Our home institutions have lent crucial material support during the final phases of this publication project. Our sincere thanks to Dean Mohsen Mostafavi at the Harvard University Graduate School of Design as the book moved through the production process. We were lucky to have the assistance and input of many fantastic graduate students along the course of the project’s development. Among them, Ultan Bryne, Venessa Heddle, Krister Holmes, Samantha Vasseur, and especially Elliott Sturtevant lent their time and considerable energy in ways that are impossible to quantify.
The ideas in this book were developed thanks to a multiyear grant from the Social Science and Humanities Research Council of Canada.

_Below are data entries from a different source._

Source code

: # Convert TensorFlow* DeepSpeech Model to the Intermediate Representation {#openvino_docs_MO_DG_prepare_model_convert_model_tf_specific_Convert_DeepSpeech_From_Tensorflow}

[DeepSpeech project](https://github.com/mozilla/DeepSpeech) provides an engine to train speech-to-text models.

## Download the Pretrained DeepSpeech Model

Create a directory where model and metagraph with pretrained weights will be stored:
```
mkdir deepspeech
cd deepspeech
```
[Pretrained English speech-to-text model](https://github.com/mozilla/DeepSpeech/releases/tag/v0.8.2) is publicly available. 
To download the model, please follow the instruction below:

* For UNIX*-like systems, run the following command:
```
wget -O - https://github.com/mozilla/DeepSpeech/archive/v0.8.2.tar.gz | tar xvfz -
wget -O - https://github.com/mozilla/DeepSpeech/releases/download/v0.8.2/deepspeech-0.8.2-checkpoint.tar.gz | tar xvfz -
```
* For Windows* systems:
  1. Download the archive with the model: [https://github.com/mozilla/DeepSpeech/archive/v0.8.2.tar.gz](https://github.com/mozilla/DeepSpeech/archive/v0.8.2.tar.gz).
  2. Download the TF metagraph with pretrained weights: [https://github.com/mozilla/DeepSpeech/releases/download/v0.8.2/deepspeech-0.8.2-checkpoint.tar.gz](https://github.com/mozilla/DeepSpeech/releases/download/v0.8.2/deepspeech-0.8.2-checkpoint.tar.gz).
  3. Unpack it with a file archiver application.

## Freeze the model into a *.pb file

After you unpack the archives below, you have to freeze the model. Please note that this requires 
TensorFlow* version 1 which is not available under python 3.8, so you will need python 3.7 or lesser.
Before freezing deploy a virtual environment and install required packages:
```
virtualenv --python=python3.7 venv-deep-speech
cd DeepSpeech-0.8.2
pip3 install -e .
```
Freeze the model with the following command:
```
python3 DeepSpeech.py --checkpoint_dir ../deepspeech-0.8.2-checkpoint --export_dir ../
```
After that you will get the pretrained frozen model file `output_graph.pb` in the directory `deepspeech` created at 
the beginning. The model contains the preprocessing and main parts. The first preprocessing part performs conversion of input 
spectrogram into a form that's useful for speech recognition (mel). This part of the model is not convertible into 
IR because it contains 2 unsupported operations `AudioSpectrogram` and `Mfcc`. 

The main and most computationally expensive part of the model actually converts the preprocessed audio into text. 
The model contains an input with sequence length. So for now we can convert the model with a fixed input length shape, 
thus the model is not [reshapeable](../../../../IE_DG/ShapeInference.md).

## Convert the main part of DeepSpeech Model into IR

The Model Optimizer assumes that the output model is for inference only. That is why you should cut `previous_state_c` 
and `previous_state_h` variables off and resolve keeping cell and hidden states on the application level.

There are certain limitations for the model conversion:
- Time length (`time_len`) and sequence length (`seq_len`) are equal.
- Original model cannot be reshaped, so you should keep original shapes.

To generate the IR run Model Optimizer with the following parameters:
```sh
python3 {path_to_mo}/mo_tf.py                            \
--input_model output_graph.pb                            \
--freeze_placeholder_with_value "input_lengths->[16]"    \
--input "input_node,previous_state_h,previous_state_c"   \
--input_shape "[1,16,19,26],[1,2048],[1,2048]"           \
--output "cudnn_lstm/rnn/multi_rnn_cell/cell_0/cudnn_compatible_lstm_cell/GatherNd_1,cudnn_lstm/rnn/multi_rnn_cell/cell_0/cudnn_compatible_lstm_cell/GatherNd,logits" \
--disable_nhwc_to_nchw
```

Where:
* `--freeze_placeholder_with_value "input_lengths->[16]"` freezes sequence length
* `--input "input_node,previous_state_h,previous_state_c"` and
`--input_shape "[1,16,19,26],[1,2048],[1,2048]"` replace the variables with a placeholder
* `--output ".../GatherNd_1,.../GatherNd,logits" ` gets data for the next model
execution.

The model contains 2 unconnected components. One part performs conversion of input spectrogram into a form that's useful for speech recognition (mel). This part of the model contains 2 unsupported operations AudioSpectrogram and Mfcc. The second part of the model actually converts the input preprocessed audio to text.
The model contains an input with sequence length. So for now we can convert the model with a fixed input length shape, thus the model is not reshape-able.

The present volume would never have made its way to our publisher’s desk were it not for the many long working sessions made possible by the SSHRC’s financial support.
We are tremendously grateful to Pieter Martin for his patience, and to the entire editorial and publication team at the University of Minnesota Press, including Ana Bichanich, Anne Carter, Eric Lundgren, Mike Stoffel, Neil West, and Anne Wrenn. Our thanks to Sheila McMahon and Douglas Easton for their excellent assistance in finalizing the manuscript.
And finally, to our families, we are ever grateful, as always, for their patience and support.